Entre enero y julio, la manufactura local subió 3.4 % y la agropecuaria apenas 2.4 %, mientras construcción, hoteles, transporte y varios servicios se ubican por encima o cerca de la media. Esa diferencia importa porque no solo redefine dónde se concentra la expansión, sino también a cuántas familias alcanza y qué capacidad tiene para sostener encadenamientos en territorios donde dependen agricultores, productores y trabajadores industriales.

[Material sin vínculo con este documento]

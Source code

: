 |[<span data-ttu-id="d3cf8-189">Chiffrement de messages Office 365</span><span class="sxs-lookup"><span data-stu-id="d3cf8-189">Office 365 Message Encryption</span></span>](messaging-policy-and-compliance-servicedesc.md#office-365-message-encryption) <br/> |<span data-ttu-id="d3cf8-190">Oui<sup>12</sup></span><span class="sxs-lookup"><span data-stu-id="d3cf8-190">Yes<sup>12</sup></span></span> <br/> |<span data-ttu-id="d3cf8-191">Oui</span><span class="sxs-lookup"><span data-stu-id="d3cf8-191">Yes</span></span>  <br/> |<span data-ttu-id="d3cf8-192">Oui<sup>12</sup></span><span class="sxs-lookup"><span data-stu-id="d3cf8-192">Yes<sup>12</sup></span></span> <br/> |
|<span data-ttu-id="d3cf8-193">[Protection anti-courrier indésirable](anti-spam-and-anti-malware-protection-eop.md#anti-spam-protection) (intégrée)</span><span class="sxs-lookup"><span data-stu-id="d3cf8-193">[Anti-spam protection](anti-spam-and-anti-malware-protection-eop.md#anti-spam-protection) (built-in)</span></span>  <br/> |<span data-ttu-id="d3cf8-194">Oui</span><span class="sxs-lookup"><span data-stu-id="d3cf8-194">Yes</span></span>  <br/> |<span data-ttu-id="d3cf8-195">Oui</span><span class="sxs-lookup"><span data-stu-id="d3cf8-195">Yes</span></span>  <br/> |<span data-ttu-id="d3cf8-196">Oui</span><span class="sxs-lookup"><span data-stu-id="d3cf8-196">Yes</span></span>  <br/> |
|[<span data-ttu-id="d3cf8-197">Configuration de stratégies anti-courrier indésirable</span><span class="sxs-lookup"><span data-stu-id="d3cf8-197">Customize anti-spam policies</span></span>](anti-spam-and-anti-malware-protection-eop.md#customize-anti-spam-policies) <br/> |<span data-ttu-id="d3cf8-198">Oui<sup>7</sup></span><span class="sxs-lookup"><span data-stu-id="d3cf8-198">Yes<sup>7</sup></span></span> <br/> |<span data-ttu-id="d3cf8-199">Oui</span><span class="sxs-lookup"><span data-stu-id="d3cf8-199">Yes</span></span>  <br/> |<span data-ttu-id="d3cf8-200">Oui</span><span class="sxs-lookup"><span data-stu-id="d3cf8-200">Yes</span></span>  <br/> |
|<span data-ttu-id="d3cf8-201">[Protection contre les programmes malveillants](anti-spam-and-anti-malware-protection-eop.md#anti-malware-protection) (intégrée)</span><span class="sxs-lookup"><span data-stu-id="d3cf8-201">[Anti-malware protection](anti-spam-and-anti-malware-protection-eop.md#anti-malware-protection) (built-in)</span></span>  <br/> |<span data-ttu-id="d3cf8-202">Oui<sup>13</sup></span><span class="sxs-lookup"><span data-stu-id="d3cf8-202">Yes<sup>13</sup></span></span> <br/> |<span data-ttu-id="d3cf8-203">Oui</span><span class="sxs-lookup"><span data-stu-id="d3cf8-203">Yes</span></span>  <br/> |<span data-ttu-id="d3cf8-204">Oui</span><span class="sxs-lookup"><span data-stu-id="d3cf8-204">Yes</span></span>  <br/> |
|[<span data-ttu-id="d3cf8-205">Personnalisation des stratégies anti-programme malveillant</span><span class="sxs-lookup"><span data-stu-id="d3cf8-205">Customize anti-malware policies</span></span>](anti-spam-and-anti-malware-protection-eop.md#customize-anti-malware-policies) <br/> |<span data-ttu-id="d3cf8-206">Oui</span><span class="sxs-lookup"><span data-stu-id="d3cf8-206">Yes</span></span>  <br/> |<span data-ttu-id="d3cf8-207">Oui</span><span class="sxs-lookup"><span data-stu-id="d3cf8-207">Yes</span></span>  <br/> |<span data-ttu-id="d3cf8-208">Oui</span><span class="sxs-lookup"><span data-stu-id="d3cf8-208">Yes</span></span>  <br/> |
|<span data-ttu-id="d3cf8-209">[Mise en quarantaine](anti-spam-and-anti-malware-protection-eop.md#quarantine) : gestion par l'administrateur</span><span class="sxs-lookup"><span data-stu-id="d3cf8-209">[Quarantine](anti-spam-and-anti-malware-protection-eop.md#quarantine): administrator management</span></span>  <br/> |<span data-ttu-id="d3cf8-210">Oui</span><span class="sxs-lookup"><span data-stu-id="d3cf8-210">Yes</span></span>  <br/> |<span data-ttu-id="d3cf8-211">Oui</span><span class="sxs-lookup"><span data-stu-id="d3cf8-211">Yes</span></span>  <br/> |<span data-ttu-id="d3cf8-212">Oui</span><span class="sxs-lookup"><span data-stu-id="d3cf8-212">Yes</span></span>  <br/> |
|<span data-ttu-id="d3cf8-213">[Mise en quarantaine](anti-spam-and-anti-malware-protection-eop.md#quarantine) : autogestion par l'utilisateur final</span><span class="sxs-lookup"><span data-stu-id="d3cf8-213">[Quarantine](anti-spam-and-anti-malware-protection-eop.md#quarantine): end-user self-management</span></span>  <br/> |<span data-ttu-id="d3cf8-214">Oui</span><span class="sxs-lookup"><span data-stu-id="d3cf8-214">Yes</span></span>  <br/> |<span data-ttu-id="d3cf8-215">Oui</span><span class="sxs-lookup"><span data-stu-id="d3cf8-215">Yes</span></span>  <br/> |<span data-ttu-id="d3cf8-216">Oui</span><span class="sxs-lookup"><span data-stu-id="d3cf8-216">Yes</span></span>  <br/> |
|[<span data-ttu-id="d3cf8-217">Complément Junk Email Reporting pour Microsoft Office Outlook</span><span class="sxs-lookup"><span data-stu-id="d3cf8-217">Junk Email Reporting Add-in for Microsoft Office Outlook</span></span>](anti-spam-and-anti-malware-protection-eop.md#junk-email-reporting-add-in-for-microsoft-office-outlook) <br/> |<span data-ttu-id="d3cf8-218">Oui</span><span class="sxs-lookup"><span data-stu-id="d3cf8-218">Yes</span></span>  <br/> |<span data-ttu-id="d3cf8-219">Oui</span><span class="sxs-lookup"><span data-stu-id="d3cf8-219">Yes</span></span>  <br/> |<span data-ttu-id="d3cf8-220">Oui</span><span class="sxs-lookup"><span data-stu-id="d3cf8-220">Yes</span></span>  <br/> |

Las señales del empleo refuerzan esa advertencia. Al cierre de 2025, agricultura y ganadería registraban 33,573 ocupados menos que un año antes, y la industria 15,491 menos. Además, en el primer trimestre de 2026, de los 118,631 nuevos ocupados netos, 98,127 correspondieron a empleos informales. El panorama marca un contraste entre el promedio nacional y la realidad de sectores clave, y abre espacio para una fiscalización más estricta sobre la calidad del crecimiento y sus efectos reales en producción, ingresos y estabilidad laboral.